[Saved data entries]
+--

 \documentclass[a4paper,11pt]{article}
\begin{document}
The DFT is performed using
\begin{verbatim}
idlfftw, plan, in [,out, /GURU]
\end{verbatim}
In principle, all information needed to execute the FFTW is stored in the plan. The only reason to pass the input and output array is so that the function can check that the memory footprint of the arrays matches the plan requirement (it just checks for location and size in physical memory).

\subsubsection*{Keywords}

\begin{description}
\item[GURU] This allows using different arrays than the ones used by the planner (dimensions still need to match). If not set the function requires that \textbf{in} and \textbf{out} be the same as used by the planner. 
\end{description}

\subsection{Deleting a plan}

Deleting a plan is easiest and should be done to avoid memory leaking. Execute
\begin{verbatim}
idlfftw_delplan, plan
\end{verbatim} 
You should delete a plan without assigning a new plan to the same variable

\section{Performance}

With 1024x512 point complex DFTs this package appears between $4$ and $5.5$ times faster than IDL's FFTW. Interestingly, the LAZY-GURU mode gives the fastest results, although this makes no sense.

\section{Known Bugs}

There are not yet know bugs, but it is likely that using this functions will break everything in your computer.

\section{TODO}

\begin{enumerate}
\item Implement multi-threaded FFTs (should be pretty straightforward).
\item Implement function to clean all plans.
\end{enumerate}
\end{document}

+--

**What is being asked:**
All records shown above need to be written out again verbatim.

**Answer space:**
 \documentclass[a4paper,11pt]{article}
\begin{document}
The DFT is performed using
\begin{verbatim}
idlfftw, plan, in [,out, /GURU]
\end{verbatim}
In principle, all information needed to execute the FFTW is stored in the plan. The only reason to pass the input and output array is so that the function can check that the memory footprint of the arrays matches the plan requirement (it just checks for location and size in physical memory).

\subsubsection*{Keywords}

\begin{description}
\item[GURU] This allows using different arrays than the ones used by the planner (dimensions still need to match). If not set the function requires that \textbf{in} and \textbf{out} be the same as used by the planner. 
\end{description}

\subsection{Deleting a plan}

Deleting a plan is easiest and should be done to avoid memory leaking. Execute
\begin{verbatim}
idlfftw_delplan, plan
\end{verbatim} 
You should delete a plan without assigning a new plan to the same variable

\section{Performance}

With 1024x512 point complex DFTs this package appears between $4$ and $5.5$ times faster than IDL's FFTW. Interestingly, the LAZY-GURU mode gives the fastest results, although this makes no sense.

\section{Known Bugs}

There are not yet know bugs, but it is likely that using this functions will break everything in your computer.

\section{TODO}

\begin{enumerate}
\item Implement multi-threaded FFTs (should be pretty straightforward).
\item Implement function to clean all plans.
\end{enumerate}
\end{document}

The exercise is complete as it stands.